Speaking at the European Parliament Committee on International Trade (INTA) public hearing on the ‘Trade-related aspects of the Protocol on Ireland/Northern Ireland’, Chambers Ireland’s Chief Executive, Ian Talbot, said: “I’d like to open by acknowledging the terrible tragedy unfolding in Ukraine and the support of Irish business and the public in general to the humanitarian efforts. We also commend the EU for such rapid responses in so many relevant matters.
“Turning to the Protocol, Chambers Ireland is grateful not only for the opportunity to represent the views of our members to the committee, but also for the focus that you have placed on this important issue, and of course the role that the Parliament has played in supporting peace in Ireland throughout our many years of membership of the EU.

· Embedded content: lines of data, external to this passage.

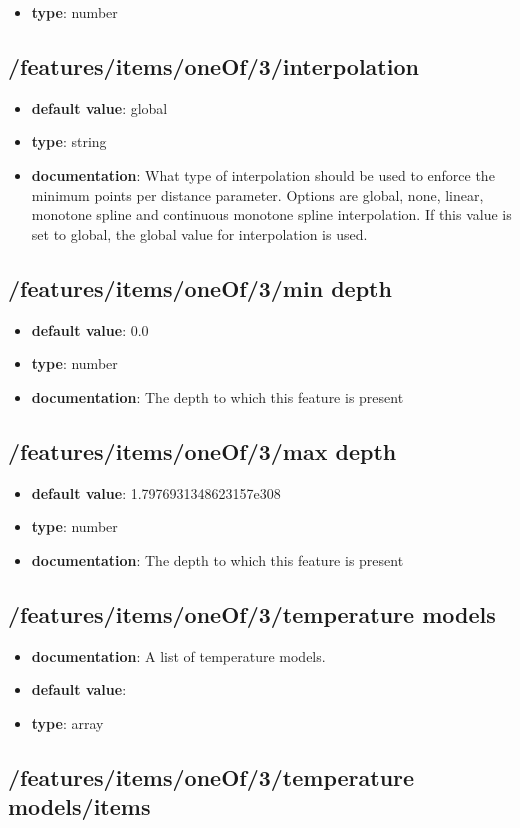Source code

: \begin{itemize}\item {\bf type}: number
\end{itemize}\subsection{/features/items/oneOf/3/interpolation}
\begin{itemize}\item {\bf default value}: global
\item {\bf type}: string
\item {\bf documentation}: What type of interpolation should be used to enforce the minimum points per distance parameter. Options are global, none, linear, monotone spline and continuous monotone spline interpolation. If this value is set to global, the global value for interpolation is used.
\end{itemize}\subsection{/features/items/oneOf/3/min depth}
\begin{itemize}\item {\bf default value}: 0.0
\item {\bf type}: number
\item {\bf documentation}: The depth to which this feature is present
\end{itemize}\subsection{/features/items/oneOf/3/max depth}
\begin{itemize}\item {\bf default value}: 1.7976931348623157e308
\item {\bf type}: number
\item {\bf documentation}: The depth to which this feature is present
\end{itemize}\subsection{/features/items/oneOf/3/temperature models}
\begin{itemize}\item {\bf documentation}: A list of temperature models.
\item {\bf default value}: 
\item {\bf type}: array
\end{itemize}\subsection{/features/items/oneOf/3/temperature models/items}

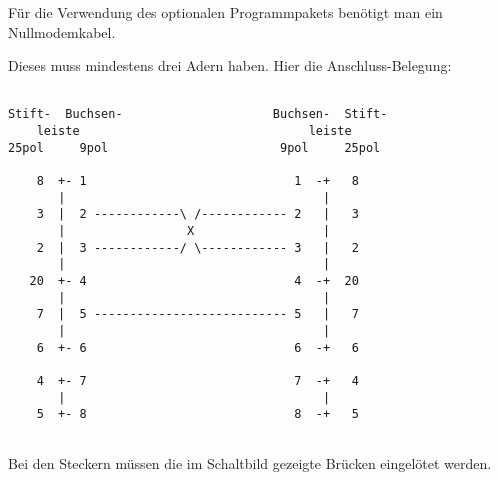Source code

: 
    Für die Verwendung des optionalen Programmpakets 
    benötigt man ein Null\-modem\-kabel.

    Dieses muss mindestens drei Adern haben. Hier die Anschluss-Belegung:

\begin{example}
%
\begin{verbatim}

Stift-  Buchsen-                     Buchsen-  Stift-
    leiste                                leiste
25pol     9pol                        9pol     25pol

    8  +- 1                             1  -+   8
       |                                    |
    3  |  2 ------------\ /------------ 2   |   3
       |                 X                  |
    2  |  3 ------------/ \------------ 3   |   2
       |                                    |
   20  +- 4                             4  -+  20
       |                                    |
    7  |  5 --------------------------- 5   |   7
       |                                    |
    6  +- 6                             6  -+   6

    4  +- 7                             7  -+   4
       |                                    |
    5  +- 8                             8  -+   5


\end{verbatim}
\end{example}


    Bei den Steckern müssen die im Schaltbild gezeigte Brücken 
    eingelötet werden.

“Chambers Ireland was founded in 1923 to represent the business community thoughout Ireland, immediately after the strife of our civil war and war of independence. We are a Private Law network and our membership includes businesses north and south. The economic damage that is the result of the border is obvious throughout that region. Even after more than twenty years of peace the borderlands remain the poorest parts of the island.
“When we, and Britain together with Denmark, joined the EEC in 1973, 50 years ago, it was in the shadow of the very worst year of “The Troubles” in Northern Ireland. Over the decades that followed, and protected by the institutions, the beacon of co-operation between countries and communities across Europe grew brighter. Bringing a brightness to life that allowed both peace and prosperity to blossom.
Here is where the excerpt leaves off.